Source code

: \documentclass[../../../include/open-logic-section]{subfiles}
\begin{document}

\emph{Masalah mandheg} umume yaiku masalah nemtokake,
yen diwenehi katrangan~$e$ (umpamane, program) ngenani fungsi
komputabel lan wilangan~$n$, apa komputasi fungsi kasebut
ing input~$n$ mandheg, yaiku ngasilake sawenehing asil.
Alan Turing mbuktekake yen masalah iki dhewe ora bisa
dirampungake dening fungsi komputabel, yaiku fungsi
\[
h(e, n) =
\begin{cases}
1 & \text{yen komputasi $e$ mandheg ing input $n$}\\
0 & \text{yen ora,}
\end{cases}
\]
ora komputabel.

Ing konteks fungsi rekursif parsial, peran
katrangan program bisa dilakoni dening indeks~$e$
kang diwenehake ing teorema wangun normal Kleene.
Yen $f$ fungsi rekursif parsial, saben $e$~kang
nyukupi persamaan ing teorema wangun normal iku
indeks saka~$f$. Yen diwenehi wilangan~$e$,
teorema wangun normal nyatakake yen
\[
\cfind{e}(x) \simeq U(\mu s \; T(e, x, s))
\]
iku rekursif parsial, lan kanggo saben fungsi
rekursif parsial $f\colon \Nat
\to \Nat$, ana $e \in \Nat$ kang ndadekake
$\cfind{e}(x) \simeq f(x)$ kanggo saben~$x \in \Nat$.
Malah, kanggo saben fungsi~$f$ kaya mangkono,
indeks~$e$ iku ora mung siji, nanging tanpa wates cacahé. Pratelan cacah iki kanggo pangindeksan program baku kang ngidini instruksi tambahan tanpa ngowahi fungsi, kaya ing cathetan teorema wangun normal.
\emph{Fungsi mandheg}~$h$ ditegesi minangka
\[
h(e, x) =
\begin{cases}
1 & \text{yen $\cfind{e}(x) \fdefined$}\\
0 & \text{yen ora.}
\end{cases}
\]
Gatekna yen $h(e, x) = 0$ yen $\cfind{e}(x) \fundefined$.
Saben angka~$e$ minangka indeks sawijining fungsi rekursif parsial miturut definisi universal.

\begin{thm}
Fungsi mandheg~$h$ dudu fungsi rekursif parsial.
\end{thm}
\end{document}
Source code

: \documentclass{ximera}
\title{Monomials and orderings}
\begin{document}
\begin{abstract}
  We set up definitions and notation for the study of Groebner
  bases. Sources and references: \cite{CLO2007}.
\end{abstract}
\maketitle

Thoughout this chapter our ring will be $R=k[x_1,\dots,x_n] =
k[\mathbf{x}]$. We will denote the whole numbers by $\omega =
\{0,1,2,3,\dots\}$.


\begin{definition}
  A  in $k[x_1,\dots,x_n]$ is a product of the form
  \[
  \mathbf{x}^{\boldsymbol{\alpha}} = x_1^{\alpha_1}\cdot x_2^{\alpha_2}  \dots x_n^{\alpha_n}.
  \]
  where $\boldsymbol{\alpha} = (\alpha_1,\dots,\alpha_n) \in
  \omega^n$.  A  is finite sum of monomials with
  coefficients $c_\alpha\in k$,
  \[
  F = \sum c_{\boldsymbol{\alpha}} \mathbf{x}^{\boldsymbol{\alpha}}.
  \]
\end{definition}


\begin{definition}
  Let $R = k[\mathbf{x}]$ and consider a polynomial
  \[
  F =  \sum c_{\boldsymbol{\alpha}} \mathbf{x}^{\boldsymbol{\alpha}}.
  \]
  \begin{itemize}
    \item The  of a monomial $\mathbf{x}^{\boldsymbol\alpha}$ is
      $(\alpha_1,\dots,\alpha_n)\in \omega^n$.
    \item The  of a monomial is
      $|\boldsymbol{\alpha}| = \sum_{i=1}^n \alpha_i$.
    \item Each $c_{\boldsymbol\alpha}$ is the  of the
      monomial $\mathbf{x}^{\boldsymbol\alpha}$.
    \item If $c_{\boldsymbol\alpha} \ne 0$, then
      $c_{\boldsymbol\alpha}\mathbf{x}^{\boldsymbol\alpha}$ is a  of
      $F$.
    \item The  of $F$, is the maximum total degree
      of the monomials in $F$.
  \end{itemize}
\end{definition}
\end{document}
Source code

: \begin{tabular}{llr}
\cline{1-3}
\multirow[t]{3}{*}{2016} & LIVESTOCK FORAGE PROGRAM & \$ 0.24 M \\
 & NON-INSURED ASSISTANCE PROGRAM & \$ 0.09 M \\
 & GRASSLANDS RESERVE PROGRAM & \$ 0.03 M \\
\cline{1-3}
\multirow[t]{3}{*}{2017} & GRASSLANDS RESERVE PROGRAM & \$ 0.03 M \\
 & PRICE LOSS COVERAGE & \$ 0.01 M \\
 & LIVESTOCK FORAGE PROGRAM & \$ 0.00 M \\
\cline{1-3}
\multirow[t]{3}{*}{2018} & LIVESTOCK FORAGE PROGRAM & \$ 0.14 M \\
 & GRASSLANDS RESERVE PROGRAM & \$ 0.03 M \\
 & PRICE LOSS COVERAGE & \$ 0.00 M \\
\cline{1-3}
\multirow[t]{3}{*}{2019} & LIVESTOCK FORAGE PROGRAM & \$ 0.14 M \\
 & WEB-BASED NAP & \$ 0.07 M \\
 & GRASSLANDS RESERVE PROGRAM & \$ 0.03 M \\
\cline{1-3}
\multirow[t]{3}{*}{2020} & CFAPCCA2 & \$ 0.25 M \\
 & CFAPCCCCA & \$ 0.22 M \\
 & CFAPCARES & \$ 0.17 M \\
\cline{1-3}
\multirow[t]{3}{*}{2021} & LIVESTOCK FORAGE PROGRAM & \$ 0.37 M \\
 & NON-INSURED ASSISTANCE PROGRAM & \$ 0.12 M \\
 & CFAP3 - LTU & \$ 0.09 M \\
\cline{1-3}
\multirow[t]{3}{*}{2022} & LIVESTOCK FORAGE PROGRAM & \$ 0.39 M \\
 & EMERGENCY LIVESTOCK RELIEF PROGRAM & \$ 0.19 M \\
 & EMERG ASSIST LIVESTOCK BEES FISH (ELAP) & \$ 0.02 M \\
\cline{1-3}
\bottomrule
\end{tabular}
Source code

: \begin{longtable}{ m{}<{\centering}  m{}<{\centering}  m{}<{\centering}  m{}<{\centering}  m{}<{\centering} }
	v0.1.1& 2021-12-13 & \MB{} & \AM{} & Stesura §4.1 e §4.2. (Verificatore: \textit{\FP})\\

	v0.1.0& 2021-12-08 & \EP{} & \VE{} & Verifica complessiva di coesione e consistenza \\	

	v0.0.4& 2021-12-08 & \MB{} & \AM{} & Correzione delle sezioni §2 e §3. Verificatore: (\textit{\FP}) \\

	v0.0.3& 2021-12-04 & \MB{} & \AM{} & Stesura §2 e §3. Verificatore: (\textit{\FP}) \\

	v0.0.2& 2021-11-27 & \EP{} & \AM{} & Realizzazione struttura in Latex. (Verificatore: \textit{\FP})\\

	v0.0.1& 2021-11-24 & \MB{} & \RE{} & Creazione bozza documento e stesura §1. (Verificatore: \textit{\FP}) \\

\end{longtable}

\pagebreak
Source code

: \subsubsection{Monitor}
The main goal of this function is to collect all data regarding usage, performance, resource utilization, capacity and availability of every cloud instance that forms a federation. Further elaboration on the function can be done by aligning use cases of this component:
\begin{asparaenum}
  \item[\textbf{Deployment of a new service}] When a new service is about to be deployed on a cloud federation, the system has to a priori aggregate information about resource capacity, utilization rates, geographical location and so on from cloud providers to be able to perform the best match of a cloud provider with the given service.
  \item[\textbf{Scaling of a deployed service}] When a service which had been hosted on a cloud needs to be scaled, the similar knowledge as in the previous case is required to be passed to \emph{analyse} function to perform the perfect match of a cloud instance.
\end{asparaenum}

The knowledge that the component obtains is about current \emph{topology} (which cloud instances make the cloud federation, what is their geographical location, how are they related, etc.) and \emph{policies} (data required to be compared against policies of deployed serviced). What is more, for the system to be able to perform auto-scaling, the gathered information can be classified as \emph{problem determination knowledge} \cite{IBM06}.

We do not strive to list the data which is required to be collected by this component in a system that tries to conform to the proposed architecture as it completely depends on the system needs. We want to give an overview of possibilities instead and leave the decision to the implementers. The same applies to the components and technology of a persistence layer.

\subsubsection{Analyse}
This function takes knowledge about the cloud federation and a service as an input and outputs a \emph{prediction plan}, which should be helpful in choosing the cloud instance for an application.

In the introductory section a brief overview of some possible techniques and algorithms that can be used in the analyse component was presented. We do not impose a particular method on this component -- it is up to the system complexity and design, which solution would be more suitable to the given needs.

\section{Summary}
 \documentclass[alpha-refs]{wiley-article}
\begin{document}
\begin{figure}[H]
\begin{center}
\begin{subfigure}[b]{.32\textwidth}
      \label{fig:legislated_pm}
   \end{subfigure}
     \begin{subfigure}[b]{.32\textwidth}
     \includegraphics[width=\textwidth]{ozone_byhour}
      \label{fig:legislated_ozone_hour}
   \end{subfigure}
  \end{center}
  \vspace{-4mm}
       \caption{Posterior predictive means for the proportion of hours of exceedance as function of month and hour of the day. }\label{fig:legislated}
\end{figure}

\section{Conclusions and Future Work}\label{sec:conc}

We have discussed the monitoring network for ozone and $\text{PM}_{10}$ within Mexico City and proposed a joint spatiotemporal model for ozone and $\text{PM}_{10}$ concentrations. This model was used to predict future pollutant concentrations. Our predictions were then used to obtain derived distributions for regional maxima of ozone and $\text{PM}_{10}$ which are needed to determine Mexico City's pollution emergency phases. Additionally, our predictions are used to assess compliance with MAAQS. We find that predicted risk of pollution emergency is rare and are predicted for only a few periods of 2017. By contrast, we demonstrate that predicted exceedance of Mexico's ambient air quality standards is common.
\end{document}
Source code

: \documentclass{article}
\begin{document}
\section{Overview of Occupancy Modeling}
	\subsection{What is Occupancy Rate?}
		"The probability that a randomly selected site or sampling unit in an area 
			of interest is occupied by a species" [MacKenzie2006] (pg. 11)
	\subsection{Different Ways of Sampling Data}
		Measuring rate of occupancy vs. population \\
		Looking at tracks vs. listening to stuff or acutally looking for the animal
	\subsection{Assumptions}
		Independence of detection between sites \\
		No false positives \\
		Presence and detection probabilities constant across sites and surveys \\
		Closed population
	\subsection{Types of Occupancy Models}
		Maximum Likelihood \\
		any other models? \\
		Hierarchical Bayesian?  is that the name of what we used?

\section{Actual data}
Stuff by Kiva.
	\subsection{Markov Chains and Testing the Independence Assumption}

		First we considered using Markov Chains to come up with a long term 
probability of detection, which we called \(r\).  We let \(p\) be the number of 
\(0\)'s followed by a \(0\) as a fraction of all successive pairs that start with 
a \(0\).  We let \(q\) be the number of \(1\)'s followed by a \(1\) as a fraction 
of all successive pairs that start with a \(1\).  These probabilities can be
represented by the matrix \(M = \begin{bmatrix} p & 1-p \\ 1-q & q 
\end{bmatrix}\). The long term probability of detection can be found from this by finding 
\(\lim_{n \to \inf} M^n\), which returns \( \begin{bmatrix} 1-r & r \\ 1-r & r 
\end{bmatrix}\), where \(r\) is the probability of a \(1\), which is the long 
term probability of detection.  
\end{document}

+ + + + + + +

Copy the lines above exactly. Start with the line containing "any other models? \\", end with the line containing "First we considered", and include both.

		any other models? \\
		Hierarchical Bayesian?  is that the name of what we used?

\section{Actual data}
Stuff by Kiva.
	\subsection{Markov Chains and Testing the Independence Assumption}

		First we considered using Markov Chains to come up with a long term 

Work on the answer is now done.